Source texts of formatted documents
──────

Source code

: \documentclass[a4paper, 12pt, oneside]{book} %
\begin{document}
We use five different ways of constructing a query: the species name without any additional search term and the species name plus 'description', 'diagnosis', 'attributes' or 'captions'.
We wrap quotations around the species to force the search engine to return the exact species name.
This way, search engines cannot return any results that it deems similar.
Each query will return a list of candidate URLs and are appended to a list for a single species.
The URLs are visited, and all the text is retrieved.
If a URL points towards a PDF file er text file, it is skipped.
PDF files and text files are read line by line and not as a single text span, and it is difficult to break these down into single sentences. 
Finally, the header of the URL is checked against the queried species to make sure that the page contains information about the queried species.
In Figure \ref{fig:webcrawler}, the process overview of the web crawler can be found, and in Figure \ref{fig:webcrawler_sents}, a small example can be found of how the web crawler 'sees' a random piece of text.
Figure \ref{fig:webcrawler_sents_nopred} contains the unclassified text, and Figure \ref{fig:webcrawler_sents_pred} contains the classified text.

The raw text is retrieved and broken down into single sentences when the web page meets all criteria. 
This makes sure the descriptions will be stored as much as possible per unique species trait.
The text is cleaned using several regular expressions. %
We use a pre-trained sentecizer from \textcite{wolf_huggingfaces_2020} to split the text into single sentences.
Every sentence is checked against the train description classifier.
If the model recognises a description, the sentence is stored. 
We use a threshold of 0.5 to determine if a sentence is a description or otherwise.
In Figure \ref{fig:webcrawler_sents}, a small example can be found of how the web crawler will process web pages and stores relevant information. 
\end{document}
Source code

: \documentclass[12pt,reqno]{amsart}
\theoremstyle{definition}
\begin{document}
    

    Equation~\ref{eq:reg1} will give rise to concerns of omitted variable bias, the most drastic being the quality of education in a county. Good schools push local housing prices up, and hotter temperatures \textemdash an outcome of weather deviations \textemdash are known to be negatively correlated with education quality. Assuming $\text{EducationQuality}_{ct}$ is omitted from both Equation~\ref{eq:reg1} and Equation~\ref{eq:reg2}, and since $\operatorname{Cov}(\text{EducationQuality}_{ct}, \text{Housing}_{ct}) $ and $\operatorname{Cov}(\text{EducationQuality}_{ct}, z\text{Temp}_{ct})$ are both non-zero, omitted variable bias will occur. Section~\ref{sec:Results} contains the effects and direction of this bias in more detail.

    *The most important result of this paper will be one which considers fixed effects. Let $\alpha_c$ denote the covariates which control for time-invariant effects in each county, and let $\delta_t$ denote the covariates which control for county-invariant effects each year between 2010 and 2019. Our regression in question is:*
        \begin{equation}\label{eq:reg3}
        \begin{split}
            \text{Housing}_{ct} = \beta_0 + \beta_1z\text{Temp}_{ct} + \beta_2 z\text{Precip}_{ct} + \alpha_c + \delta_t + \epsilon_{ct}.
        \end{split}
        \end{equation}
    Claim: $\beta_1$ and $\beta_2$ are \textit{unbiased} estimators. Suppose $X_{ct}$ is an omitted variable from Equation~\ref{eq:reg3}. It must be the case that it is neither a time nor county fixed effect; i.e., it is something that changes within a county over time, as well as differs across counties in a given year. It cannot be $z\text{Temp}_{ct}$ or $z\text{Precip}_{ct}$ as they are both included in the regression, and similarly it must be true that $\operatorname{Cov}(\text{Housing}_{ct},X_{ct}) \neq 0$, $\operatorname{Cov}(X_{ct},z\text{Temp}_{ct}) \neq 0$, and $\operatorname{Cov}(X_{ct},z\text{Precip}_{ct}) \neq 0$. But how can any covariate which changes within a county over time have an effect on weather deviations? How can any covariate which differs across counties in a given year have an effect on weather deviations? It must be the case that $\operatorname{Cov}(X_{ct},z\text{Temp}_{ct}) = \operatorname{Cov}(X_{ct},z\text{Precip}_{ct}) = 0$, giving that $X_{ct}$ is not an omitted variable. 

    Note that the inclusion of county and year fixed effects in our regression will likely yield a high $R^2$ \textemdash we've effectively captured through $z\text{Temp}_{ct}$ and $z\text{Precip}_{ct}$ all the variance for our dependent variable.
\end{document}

──────

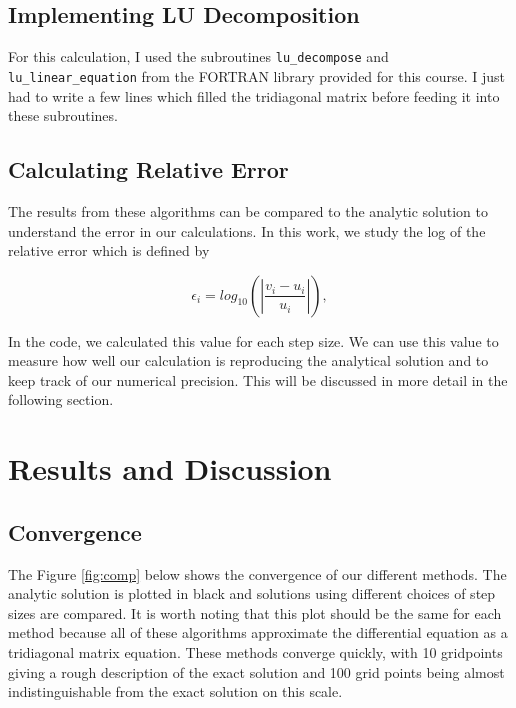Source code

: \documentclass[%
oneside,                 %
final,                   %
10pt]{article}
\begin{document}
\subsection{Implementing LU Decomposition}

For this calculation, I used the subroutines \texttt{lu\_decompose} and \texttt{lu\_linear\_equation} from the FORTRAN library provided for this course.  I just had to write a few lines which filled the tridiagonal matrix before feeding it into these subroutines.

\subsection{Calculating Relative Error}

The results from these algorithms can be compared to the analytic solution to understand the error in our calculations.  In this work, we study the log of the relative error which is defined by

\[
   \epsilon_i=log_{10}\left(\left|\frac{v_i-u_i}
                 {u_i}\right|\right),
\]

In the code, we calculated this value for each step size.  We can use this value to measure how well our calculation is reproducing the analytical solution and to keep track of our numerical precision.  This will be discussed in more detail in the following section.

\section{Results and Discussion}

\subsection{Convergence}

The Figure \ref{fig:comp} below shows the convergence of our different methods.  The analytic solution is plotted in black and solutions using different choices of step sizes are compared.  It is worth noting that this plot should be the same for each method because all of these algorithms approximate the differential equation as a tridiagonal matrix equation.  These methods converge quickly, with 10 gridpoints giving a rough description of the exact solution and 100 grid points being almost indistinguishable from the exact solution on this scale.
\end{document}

──────

> **Task instructions**
When a line above contains the string "search", copy that line.

> **Exercise output**
We use five different ways of constructing a query: the species name without any additional search term and the species name plus 'description', 'diagnosis', 'attributes' or 'captions'.
We wrap quotations around the species to force the search engine to return the exact species name.
This way, search engines cannot return any results that it deems similar.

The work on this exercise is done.